Need a little regex help. My first little scrape.

sptrsn · February 27, 2012

After going through a dozen php scraper classes, I finally got one to give me back the html in a string. Woohoo!!

I only need one little piece of data from this page. And the data that I want is in a span tag with an id.. Like so....

$1,004.28

I Want that dollar figure from between the tags. "$1,004.28"

I've tried um-teen different ways. But, as you well know, regular expressions can be hard for newbs.

Is there some kind soul out there that can help me with this?

JAY6390 · February 27, 2012

~<span id="TotalDue">([^<]+)</span>~

The value will be stored in capture group 1

sptrsn · February 27, 2012

ok. That helps some. So then should this work?

I've obviously got something wrong as it doesn't work.

$str = '<span id="TotalDue">$1,004.28</span>';

$pattern = '/<span id="TotalDue">([^<]+)</span>/';

preg_match_all($pattern, $str, $matches);

print_r($matches[0]);

sptrsn · February 27, 2012

Well I found something else that worked. (Gotta love Google)

$str = '<span id="TotalDue">$1,004.28</span>';

$doc = new DOMDocument();
$doc->loadHtml($str);
$el = $doc->getElementById('TotalDue');
echo $el->textContent;

Hadn't ever even heard of that function, but I found an example that looked like it might do the trick.. and voila!

JAY6390 · February 27, 2012

Note that in my regex I used ~ ~ as the start/end delimiters, instead of /

That is why you are getting an error. While using the DOM Document is great, it's probably overkill for your example

AyKay47 · February 27, 2012

Note that in my regex I used ~ ~ as the start/end delimiters, instead of /

That is why you are getting an error. While using the DOM Document is great, it's probably overkill for your example

really, so is using a regex.

Simple string functions will do.

$str = '<span id="TotalDue">$1,004.28</span>';
$start_pos = strpos($str,">") + 1;
$end_pos = strpos($str, "<", $start_pos);
$string = substr($str, $start_pos, $end_pos);

*untested*

JAY6390 · February 27, 2012

Surely that would match the data between all tags on a page, not just the specific data in the span tag that the OP requested?

I'm assuming the string given is only part of the page, not the whole thing

silkfire · February 27, 2012

sptrsn, who taught you to use HTML scraping with regex? Please use DOM with XPath it's so much faster and precise. Your query would be as simple as: //span[@id=TotalDue]

AyKay47 · February 27, 2012

Surely that would match the data between all tags on a page, not just the specific data in the span tag that the OP requested?

I'm assuming the string given is only part of the page, not the whole thing

if $str contains an entire page rather then one element, then yeah string functions are useless.

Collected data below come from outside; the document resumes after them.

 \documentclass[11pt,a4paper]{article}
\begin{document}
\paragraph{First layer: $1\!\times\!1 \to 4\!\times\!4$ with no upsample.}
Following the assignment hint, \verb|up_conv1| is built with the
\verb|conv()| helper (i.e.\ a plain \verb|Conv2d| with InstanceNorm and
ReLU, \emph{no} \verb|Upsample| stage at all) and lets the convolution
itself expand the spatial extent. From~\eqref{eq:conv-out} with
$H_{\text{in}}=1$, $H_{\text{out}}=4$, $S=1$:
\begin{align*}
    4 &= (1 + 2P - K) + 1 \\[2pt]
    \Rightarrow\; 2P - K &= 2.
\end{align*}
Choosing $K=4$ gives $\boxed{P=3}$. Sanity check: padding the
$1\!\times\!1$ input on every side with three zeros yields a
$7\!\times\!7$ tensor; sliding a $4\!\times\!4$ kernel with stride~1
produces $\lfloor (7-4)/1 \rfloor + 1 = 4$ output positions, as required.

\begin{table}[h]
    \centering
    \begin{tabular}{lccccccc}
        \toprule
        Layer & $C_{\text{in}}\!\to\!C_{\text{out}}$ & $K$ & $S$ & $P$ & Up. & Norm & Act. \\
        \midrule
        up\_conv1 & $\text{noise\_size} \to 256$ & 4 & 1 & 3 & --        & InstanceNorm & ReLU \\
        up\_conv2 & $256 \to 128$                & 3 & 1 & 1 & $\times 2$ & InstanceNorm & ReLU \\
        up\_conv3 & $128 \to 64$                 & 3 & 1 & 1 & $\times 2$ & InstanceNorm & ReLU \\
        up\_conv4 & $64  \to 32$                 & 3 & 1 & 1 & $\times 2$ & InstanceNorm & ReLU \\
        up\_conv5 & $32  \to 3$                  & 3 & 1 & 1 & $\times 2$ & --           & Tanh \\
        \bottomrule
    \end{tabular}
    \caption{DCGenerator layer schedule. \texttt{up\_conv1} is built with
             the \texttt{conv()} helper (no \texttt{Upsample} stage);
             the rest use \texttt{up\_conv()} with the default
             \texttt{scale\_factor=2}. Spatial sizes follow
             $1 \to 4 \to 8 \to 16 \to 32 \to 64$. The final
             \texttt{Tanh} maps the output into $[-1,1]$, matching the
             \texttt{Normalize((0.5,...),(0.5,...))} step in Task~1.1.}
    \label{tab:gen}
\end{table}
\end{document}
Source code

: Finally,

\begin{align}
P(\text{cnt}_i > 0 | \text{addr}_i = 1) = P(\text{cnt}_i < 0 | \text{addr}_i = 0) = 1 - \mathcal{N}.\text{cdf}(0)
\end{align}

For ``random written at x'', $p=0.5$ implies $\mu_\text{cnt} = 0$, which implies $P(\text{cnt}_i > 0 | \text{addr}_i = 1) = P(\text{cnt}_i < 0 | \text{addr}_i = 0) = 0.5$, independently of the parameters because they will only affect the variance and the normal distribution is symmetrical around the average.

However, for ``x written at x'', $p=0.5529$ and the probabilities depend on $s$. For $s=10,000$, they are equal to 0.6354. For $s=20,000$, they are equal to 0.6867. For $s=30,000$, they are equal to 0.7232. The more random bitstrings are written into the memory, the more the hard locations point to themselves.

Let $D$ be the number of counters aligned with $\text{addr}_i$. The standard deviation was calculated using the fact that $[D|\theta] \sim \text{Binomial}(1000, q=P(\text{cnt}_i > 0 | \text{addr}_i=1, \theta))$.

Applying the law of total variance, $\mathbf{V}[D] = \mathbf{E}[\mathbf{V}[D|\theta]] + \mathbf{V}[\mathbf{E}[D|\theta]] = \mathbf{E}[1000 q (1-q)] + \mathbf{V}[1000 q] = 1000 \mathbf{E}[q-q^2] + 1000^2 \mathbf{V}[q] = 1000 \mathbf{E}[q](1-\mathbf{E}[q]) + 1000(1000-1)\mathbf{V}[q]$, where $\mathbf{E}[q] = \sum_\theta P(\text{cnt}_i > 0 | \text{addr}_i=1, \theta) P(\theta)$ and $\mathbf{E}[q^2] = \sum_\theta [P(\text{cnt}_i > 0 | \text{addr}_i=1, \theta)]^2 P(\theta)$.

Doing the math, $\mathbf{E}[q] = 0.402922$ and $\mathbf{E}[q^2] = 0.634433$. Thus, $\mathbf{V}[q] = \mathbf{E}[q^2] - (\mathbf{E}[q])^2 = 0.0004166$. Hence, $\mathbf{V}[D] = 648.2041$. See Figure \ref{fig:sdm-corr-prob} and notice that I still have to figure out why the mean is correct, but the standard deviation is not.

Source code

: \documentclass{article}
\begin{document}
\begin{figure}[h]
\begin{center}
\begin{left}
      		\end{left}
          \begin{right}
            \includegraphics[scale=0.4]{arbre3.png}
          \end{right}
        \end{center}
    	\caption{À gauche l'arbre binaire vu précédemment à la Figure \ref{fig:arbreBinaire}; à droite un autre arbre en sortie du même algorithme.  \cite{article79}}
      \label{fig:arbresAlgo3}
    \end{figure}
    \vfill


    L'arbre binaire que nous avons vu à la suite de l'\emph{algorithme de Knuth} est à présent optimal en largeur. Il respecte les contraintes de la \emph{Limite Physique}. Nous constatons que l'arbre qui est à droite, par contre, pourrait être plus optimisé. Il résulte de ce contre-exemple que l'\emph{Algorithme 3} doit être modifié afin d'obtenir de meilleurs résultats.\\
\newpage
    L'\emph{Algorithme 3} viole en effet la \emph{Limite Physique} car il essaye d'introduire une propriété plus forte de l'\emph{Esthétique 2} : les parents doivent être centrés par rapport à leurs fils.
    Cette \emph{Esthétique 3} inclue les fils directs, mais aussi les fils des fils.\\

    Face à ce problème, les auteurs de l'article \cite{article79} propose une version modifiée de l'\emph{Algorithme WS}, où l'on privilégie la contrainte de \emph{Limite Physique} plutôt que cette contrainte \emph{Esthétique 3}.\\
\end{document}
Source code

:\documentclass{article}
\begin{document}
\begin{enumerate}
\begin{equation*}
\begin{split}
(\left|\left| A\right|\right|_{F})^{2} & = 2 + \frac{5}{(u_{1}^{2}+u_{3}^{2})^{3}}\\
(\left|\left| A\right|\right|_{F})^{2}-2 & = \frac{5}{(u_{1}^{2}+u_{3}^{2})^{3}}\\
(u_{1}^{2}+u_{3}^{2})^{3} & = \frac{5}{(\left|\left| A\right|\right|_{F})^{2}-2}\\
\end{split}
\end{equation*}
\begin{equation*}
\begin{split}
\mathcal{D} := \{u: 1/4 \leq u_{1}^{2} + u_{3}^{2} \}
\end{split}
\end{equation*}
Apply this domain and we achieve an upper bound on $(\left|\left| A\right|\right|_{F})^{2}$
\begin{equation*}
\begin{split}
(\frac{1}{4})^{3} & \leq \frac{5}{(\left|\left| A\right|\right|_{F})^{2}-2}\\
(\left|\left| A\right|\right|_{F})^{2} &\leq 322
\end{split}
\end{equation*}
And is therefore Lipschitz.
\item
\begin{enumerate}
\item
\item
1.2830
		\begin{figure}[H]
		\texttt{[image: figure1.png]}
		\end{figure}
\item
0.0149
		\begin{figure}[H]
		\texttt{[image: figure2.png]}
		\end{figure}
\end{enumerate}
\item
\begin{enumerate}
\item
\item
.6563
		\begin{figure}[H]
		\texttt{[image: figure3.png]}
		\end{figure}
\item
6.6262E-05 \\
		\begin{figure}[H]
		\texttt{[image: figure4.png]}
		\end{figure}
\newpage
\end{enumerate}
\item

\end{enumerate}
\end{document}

JAY6390 · February 27, 2012

I only need one little piece of data from this page. And the data that I want is in a span tag with an id.. Like so....

$1,004.28

I'm pretty sure from this quote that its part of a full page of text

AyKay47 · February 27, 2012

I only need one little piece of data from this page. And the data that I want is in a span tag with an id.. Like so....

$1,004.28

I'm pretty sure from this quote that its part of a full page of text

well, then a few questions would be asked before I created any regex for the OP.

Is there only one page that you want to get a match from?

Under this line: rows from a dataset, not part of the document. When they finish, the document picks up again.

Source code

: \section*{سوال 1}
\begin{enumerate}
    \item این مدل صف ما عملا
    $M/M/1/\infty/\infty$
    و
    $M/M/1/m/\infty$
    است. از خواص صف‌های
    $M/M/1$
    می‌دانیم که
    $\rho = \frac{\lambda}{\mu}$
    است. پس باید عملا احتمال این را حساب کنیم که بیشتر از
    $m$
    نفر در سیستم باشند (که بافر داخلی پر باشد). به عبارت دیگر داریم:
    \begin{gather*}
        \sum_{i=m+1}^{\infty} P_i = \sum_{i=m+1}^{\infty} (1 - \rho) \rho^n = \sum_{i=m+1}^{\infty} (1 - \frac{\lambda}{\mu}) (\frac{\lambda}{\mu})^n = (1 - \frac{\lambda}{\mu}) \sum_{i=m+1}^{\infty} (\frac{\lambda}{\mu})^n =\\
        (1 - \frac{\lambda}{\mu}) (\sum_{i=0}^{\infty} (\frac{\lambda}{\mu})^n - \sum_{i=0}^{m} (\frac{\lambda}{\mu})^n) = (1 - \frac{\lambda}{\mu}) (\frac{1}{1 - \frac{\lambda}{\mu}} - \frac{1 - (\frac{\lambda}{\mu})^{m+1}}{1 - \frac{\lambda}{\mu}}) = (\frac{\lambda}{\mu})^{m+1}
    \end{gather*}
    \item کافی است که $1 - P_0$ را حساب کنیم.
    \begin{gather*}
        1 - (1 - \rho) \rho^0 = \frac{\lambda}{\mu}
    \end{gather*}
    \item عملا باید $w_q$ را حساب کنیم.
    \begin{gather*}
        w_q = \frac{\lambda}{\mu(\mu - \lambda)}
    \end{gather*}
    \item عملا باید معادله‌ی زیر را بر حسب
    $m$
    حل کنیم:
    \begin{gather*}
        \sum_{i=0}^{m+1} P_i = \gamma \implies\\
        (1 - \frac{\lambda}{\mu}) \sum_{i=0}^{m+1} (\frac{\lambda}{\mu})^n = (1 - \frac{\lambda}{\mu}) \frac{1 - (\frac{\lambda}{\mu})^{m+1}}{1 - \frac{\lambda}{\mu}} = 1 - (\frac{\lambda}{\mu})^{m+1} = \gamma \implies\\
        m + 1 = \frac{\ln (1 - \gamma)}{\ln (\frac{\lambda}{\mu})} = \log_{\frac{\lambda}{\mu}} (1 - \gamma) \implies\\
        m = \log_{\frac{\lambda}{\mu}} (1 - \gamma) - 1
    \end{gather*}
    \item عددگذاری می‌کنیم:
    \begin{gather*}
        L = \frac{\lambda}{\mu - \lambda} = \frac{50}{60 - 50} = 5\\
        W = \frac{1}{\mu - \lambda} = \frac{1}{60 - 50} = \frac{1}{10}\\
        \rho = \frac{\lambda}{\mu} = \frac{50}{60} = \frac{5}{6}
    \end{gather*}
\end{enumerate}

If no, then these questions would also be asked:

Will the desired match always be in a span?

Will the element always have the ID of "ToatalDue"?

sptrsn · February 29, 2012

To answer a couple questions.

This little snippet of data is on a county website and contains the back taxes for a specific property.

So... yes.... it is a consistent and unique ID on a page full of all kinds of data. The only thing I'm interested in is the back taxes... which... I intend to either fetch it live on page load when you view the detail page on my site for that property, or I'll run a job to fetch them all for the day and put it in the database. Depends on how much drag there is on my detail page. (foreclosure data etc)

So using the string function suggested by AyKay47 won't work for me, since I'm interested on one specific span tag, not all the tags.

I did not notice the ~~ on either side of the expression. My bad. I'm going to give that a try and see that works.

Silkfire asked who taught me to use regex for scraping. I simply found several examples of people using regex. I'd love to figure how to use dom and xpath, but in all the searches I did, I couldn't find an example of how to go about using it. I simply attempted using the stuff I could find examples for. However, upon your suggestion, I'm going to do a little searching and see if that might work for me. I appreciate the suggestion.

At the moment.... I do have a working solution. But just for my education, I'm going to attempt to get it working with these other ideas. Looking forward to learning more.

Thanks,

Steve

AyKay47 · February 29, 2012

I did not notice the ~~ on either side of the expression. My bad. I'm going to give that a try and see that works.

You can use a variety of delimiters, / and ~ serve the same purpose when wrapping a regex.

silkfire · February 29, 2012

You must not have searched for more than a minute. Here's a great guide:

http://www.2basetechnologies.com/blog/2010/08/03/1-screen-scraping-with-xpath-in-php.html

xyph · February 29, 2012

A lot of bad and uninformative advice is given in this thread. He never asked for the answer, he asked for help.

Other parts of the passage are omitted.